Like when I was around five years old and stood in the living room looking out the window in the front of the house, thinking of how very much I hated my father and praying he would die, die, die.  I don't know why, at that time, I felt such deep hatred for him.  It wasn't just anger; it was a hatred.

Up until at least five or six years old I would have temper tantrums.

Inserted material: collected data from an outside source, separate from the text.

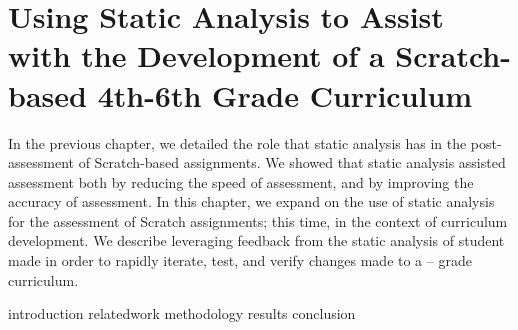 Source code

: \chapter{Using Static Analysis to Assist with the Development of a
  Scratch-based 4th-6th Grade Curriculum}
\label{chap:curriculum}

\def\currentprefix{curriculum}

In the previous chapter, we detailed the role that static analysis has in the
post-assessment of Scratch-based assignments. We showed that static analysis
assisted assessment both by reducing the speed of assessment, and by improving
the accuracy of assessment. In this chapter, we expand on the use of static
analysis for the assessment of Scratch assignments; this time, in the context
of curriculum development. We describe leveraging feedback from the static
analysis of student made  in order to rapidly iterate, test, and
verify changes made to a  --  grade curriculum.

{introduction}
{relatedwork}
{methodology}
{results}
{conclusion}
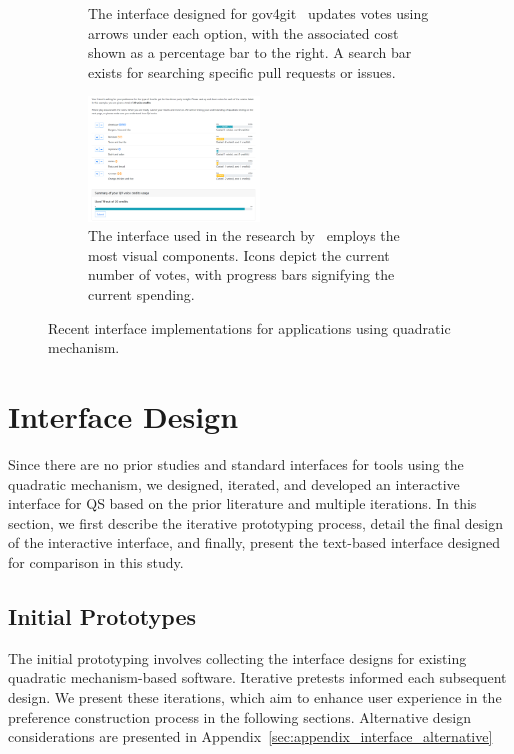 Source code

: {\begin{figure}[p]
\begin{subfigure}[b]{0.47\textwidth}
        \caption{The interface designed for gov4git~\cite{Gov4gitDecentralizedPlatform2023} updates votes using arrows under each option, with the associated cost shown as a percentage bar to the right. A search bar exists for searching specific pull requests or issues.}
        \label{fig:gov4gitInterface}
    \end{subfigure}
    
    \vspace{0.2cm}
    
    \begin{subfigure}[b]{0.7\textwidth}
        \centering
        \includegraphics[width=0.50\textwidth]{content/image/curr_interface/cheng_qv.png}
        \caption{The interface used in the research by~\textcite{chengCanShowWhat2021} employs the most visual components. Icons depict the current number of votes, with progress bars signifying the current spending.}
        \label{fig:chengInterface}
    \end{subfigure}
    
    \caption{Recent interface implementations for applications using quadratic mechanism.}
    \label{fig:qv_interface_external}
\end{figure}
\clearpage
}

\section{Interface Design}
\label{sec:interfaceDesign}
Since there are no prior studies and standard interfaces for tools using the quadratic mechanism, we designed, iterated, and developed an interactive interface for QS based on the prior literature and multiple iterations. In this section, we first describe the iterative prototyping process, detail the final design of the interactive interface, and finally, present the text-based interface designed for comparison in this study.

\subsection{Initial Prototypes}
The initial prototyping involves collecting the interface designs for existing quadratic mechanism-based software. Iterative pretests informed each subsequent design. We present these iterations, which aim to enhance user experience in the preference construction process in the following sections. Alternative design considerations are presented in Appendix~\ref{sec:appendix_interface_alternative}

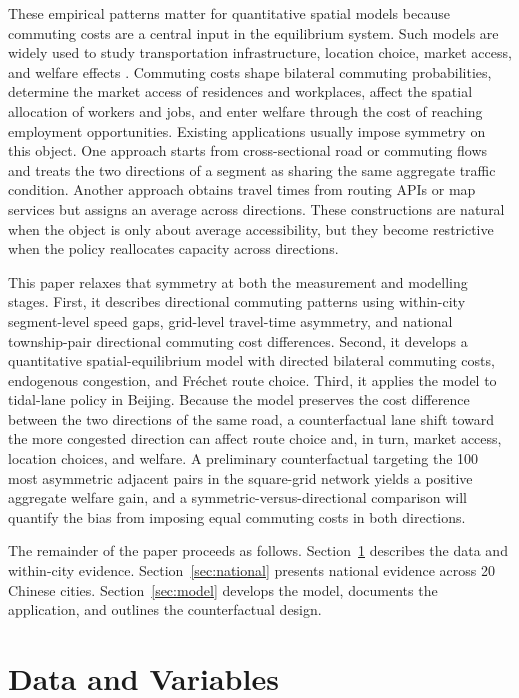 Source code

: \documentclass[12pt]{article}
\begin{document}
These empirical patterns matter for quantitative spatial models because commuting costs are a central input in the equilibrium system. Such models are widely used to study transportation infrastructure, location choice, market access, and welfare effects \citep{AllenArkolakis2014,Ahlfeldt2015,ReddingRossiHansberg2017}. Commuting costs shape bilateral commuting probabilities, determine the market access of residences and workplaces, affect the spatial allocation of workers and jobs, and enter welfare through the cost of reaching employment opportunities. Existing applications usually impose symmetry on this object. One approach starts from cross-sectional road or commuting flows and treats the two directions of a segment as sharing the same aggregate traffic condition. Another approach obtains travel times from routing APIs or map services but assigns an average across directions. These constructions are natural when the object is only about average accessibility, but they become restrictive when the policy reallocates capacity across directions.

This paper relaxes that symmetry at both the measurement and modelling stages. First, it describes directional commuting patterns using within-city segment-level speed gaps, grid-level travel-time asymmetry, and national township-pair directional commuting cost differences. Second, it develops a quantitative spatial-equilibrium model with directed bilateral commuting costs, endogenous congestion, and Fr\'{e}chet route choice. Third, it applies the model to tidal-lane policy in Beijing. Because the model preserves the cost difference between the two directions of the same road, a counterfactual lane shift toward the more congested direction can affect route choice and, in turn, market access, location choices, and welfare. A preliminary counterfactual targeting the 100 most asymmetric adjacent pairs in the square-grid network yields a positive aggregate welfare gain, and a symmetric-versus-directional comparison will quantify the bias from imposing equal commuting costs in both directions.

The remainder of the paper proceeds as follows. Section~\ref{sec:data} describes the data and within-city evidence. Section~\ref{sec:national} presents national evidence across 20 Chinese cities. Section~\ref{sec:model} develops the model, documents the application, and outlines the counterfactual design.

\section{Data and Variables}
\label{sec:data}
\end{document}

I had a red Chiclet toy gum dispenser.  It wasn't like a gumball machine that stands on a pedestal but rather it was red and plastic, rectangular, and about twelve inches by eight inches by two inches.  I could hold it in my lap.  I'd load it with little boxes that held only two Chiclet Gum pieces.  I don't remember if I had to put a coin in to get the gum to drop.  I liked it, but not the same way I liked my stuffed animals.  I loved them; they were my friends.  They weren't 'things.' The Chiclet dispenser was a 'thing.'

I tore the plastic machine to shreds one day as I sat on the dining room floor. I smashed it on the floor over and over; I felt so much rage and hatred. I hated it.  At the time I hated them, my mom and dad. I don't need my parents.  I don't need anyone; I can take care of myself.  I will be strong. My mom was standing in the kitchen doorway, which connected to the dining room, observing me until my rage ceased.

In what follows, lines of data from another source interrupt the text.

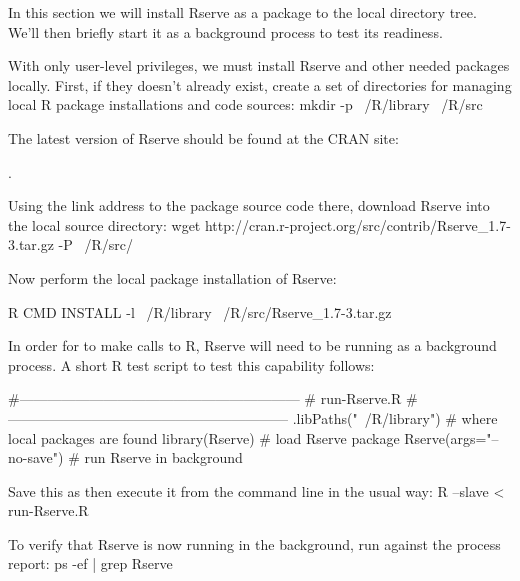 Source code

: 
\startsubsubject[title={Installing and executing Rserve}]

In this section we will install Rserve as a package to the local directory tree.
We'll then briefly start it as a background process to test its readiness.

With only user-level privileges, we must install Rserve and other needed packages
locally.
First, if they doesn't already exist, create a set of directories
for managing local R package installations and code sources:
\startSTDIN
  mkdir -p ~/R/library ~/R/src
\stopSTDIN

The latest version of Rserve should be found at the CRAN site:

\from[CRAN].

Using the link address to the package source code there, 
download Rserve into the local source directory:
\startSTDIN
  wget http://cran.r-project.org/src/contrib/Rserve_1.7-3.tar.gz -P ~/R/src/
\stopSTDIN

Now perform the local package installation of Rserve:

\startSTDIN
  R CMD INSTALL -l ~/R/library ~/R/src/Rserve_1.7-3.tar.gz
\stopSTDIN



In order for \PLINK to make calls to R, Rserve will need to be running 
as a background process.
A short R test script to test this capability follows:

\startSTDOUT
#------------------------------------------------------------
# run-Rserve.R
#------------------------------------------------------------
.libPaths("~/R/library")   # where local packages are found
library(Rserve)            # load Rserve package
Rserve(args="--no-save")   # run Rserve in background
\stopSTDOUT

Save this as  then execute it from the command line in the usual way:
\startSTDIN
  R --slave < run-Rserve.R 
\stopSTDIN

To verify that Rserve is now running in the background, run  against
the process report:
\startSTDIN
  ps -ef | grep Rserve
\stopSTDIN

I was sad and angry the Chiclet machine was destroyed. It's Mom and Dad's fault it's broken; it's their fault! 

When I was eight or nine years old and at a week-long Girl Scout camp, I wrote Mom a letter to come pick me up. Campers could mail and receive letters at camp; it felt very grown-up like. In my letter I begged Mom to come get me, writing part of my script really large; I think with all capitols. I was so homesick and I missed her and Daddy. I didn't want anyone to know that I was homesick nor the real reason I was crying.  So I faked that I had hit my head on a railing; that got me some attention until Mom and Dad got there.

When Mom and Dad arrived I was embarrassed and still didn't admit to being homesick, though I had clearly and emphatically written to them to come get me.  I don't think we discussed my letter.  I think I told them I had hit my head and that is why I had really written. I couldn't let people know, not even Mom and Dad, that I had feelings of weakness - like homesickness. That was for sissies.  I wasn't a sissy; I was a tomboy.

I didn't go home with Mom and Dad; I stayed at camp.  I had to be strong.  I could take care of myself.

The rest of the week at camp was fun, especially the sliding down the mountain waterfall cascades in cut-off shorts and old tennis shoes.